Simple port of @xnor's clever answer:

[[ ${1:1}${1:0: -1} =~ "$1" ]]

Exit code is 0 for TRUE and 1 for FALSE:

$ for s in 'Hello, World!Hello, World!Hello, World!' 'asdfasdfasdf' 'asdfasdfa' 'ĴĴĴĴĴĴĴĴĴ' 'ĴĴĴ123ĴĴĴ123' 'abcdefgh'; do echo "./isrepeated.sh "\"$s\"" returns $(./isrepeated.sh "$s"; echo $?)"; done
./isrepeated.sh "Hello, World!Hello, World!Hello, World!" returns 0
./isrepeated.sh "asdfasdfasdf" returns 0
./isrepeated.sh "asdfasdfa" returns 1
./isrepeated.sh "ĴĴĴĴĴĴĴĴĴ" returns 0
./isrepeated.sh "ĴĴĴ123ĴĴĴ123" returns 0
./isrepeated.sh "abcdefgh" returns 1
$ 

Note =~ within [[ ... ]] is the regex operator in bash.
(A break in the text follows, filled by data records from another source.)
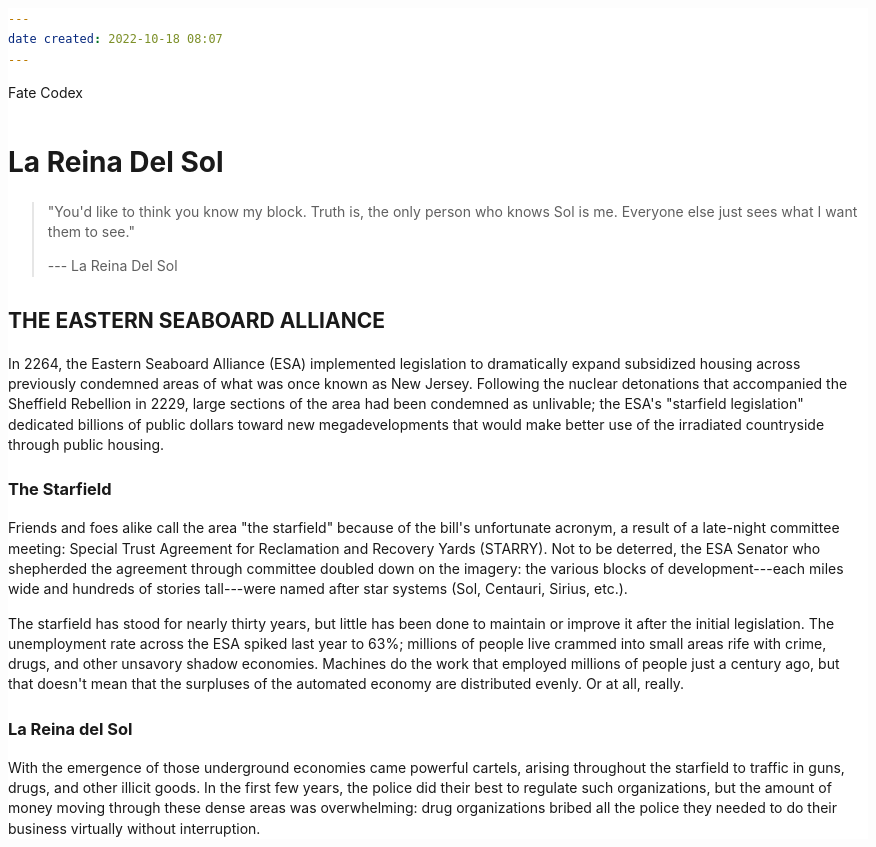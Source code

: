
 ```yaml
---
date created: 2022-10-18 08:07
---
```


Fate Codex

# La Reina Del Sol

> "You'd like to think you know my block. Truth is, the only person who knows Sol is me. Everyone else just sees what I want them to see."
>
> --- La Reina Del Sol

## THE EASTERN SEABOARD ALLIANCE

In 2264, the Eastern Seaboard Alliance (ESA) implemented legislation to
dramatically expand subsidized housing across previously condemned areas
of what was once known as New Jersey. Following the nuclear detonations
that accompanied the Sheffield Rebellion in 2229, large sections of the
area had been condemned as unlivable; the ESA's "starfield legislation"
dedicated billions of public dollars toward new megadevelopments that
would make better use of the irradiated countryside through public
housing.

### The Starfield

Friends and foes alike call the area "the starfield" because of the
bill's unfortunate acronym, a result of a late-night committee meeting:
Special Trust Agreement for Reclamation and Recovery Yards (STARRY). Not
to be deterred, the ESA Senator who shepherded the agreement through
committee doubled down on the imagery: the various blocks of
development---each miles wide and hundreds of stories tall---were named
after star systems (Sol, Centauri, Sirius, etc.).

The starfield has stood for nearly thirty years, but little has been
done to maintain or improve it after the initial legislation. The
unemployment rate across the ESA spiked last year to 63%; millions of
people live crammed into small areas rife with crime, drugs, and other
unsavory shadow economies. Machines do the work that employed millions
of people just a century ago, but that doesn't mean that the surpluses
of the automated economy are distributed evenly. Or at all, really.

### La Reina del Sol

With the emergence of those underground economies came powerful cartels,
arising throughout the starfield to traffic in guns, drugs, and other
illicit goods. In the first few years, the police did their best to
regulate such organizations, but the amount of money moving through
these dense areas was overwhelming: drug organizations bribed all the
police they needed to do their business virtually without interruption.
However "Any part of the pattern may be quoted to force it to be matched as a string". So as ai often the case with bash, getting quoting right is very important - here we just want to check for a string submatch and not a regex match.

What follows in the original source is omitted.